— Не понимаю. С одной стороны, нет внешних данных для соблюдения Устава. С другой, ты же говоришь, что внутренние связи Устава «хрупкие нити». Культ, ведь, не требования нравственности внутренно необходимые, ибо соответствуют нашему внутреннему складу. Следовательно, культ, не имея ни внешней, ни внутренней поддержки, должен быть чем-то более чем эфемерным—случайным налетом на общественной жизни. Или иное что выходит из твоих слов?
— Да, иное, альтернатива, а не простой выход.
— А именно?
— Выходит, что если культ не имеет источника своего бытия <н)и внутри общественной жизни, ни вне ее, то или он совсем случаен и, стало быть, не может, совсем не может существовать, как величина непременная в бытии общества, или...
— Какое же может быть еще «или»?
— Или сам он есть условие бытия общества, и общество вытекает из культа, а не культ из общества.
— Другими словами, ты хочешь сказать, что культ—трансцендентный в составе общественного бытия, вместе с тем трансцендентален этому составу, как целому?
— Вот именно. Только этою трансцендентальностью культа и может быть объяснена «всеобщность и необходимость» (религиозность) культовых действий. И замечательно, что отрицательный опыт нарушения законов культа («Устава») не только не уничтожает неприкосновенность святыни, но, напротив, укрепляет эту неприкосновенность. Замечательно, как с историей неприкосновенность святынь только усиливается, крепнет, фиксируется, словно в сознании известные прорезы окружаются все плотнеющими рубцами.
— М<ожет> б<ыть>, и впрямь религия есть род психической травмы, которая со временем инкапсулируется и отвердевает?

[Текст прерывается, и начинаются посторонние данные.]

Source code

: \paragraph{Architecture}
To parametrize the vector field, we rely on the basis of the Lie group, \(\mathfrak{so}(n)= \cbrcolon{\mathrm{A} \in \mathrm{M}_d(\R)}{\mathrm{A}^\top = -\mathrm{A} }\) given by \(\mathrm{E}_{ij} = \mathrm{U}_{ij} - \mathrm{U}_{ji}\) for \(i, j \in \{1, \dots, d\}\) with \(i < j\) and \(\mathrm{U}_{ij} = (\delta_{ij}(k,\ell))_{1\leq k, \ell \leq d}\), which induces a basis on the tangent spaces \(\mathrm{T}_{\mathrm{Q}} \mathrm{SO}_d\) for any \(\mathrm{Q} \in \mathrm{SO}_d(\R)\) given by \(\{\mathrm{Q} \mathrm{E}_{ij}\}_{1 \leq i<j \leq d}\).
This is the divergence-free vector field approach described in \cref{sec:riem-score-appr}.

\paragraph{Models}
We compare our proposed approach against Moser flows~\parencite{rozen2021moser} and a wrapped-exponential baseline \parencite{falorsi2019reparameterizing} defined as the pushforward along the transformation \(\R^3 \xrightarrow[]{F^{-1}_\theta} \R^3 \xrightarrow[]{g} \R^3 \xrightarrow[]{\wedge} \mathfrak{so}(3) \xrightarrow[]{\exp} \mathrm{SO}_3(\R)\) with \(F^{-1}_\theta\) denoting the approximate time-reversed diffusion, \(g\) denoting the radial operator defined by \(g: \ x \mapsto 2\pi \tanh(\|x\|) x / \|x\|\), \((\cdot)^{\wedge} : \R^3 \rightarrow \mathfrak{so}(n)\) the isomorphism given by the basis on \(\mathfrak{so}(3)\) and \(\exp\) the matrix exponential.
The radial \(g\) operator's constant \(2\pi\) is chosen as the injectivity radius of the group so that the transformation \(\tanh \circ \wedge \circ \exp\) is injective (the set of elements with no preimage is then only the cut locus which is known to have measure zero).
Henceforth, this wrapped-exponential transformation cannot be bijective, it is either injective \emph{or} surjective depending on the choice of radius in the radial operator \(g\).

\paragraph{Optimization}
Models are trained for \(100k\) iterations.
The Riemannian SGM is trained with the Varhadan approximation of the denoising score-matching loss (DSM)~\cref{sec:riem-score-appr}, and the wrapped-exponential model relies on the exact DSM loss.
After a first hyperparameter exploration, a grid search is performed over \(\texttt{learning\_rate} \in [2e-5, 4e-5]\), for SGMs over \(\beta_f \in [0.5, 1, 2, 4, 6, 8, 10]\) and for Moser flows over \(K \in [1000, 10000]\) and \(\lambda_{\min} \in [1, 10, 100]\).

— Эти трансцендентные места все более отгораживаются от мира. Положена [лежит? ] поперек дороги щепочка—и никто не смеет перешагнуть через нее или отшвырнуть ее ногой,—а всякий сторонится ее, обходит ее. И щепочка все крепнет в своей неподвижности, окружаясь непроницаемым слоем общественного убеждения, зоной священности и делаясь из щепочки бревном, валом, целою крепостью...
— Правда.
— Сравни хотя бы отношение к Св<ятым) Дарам, к прест<>лу к царским вратам, гораздо более боязливое потом, чем раньше.
— Трансцендентное все удаляется из сферы фамилиарности, фамилиарного обращения с ним, а никак не входит в фамилиарное...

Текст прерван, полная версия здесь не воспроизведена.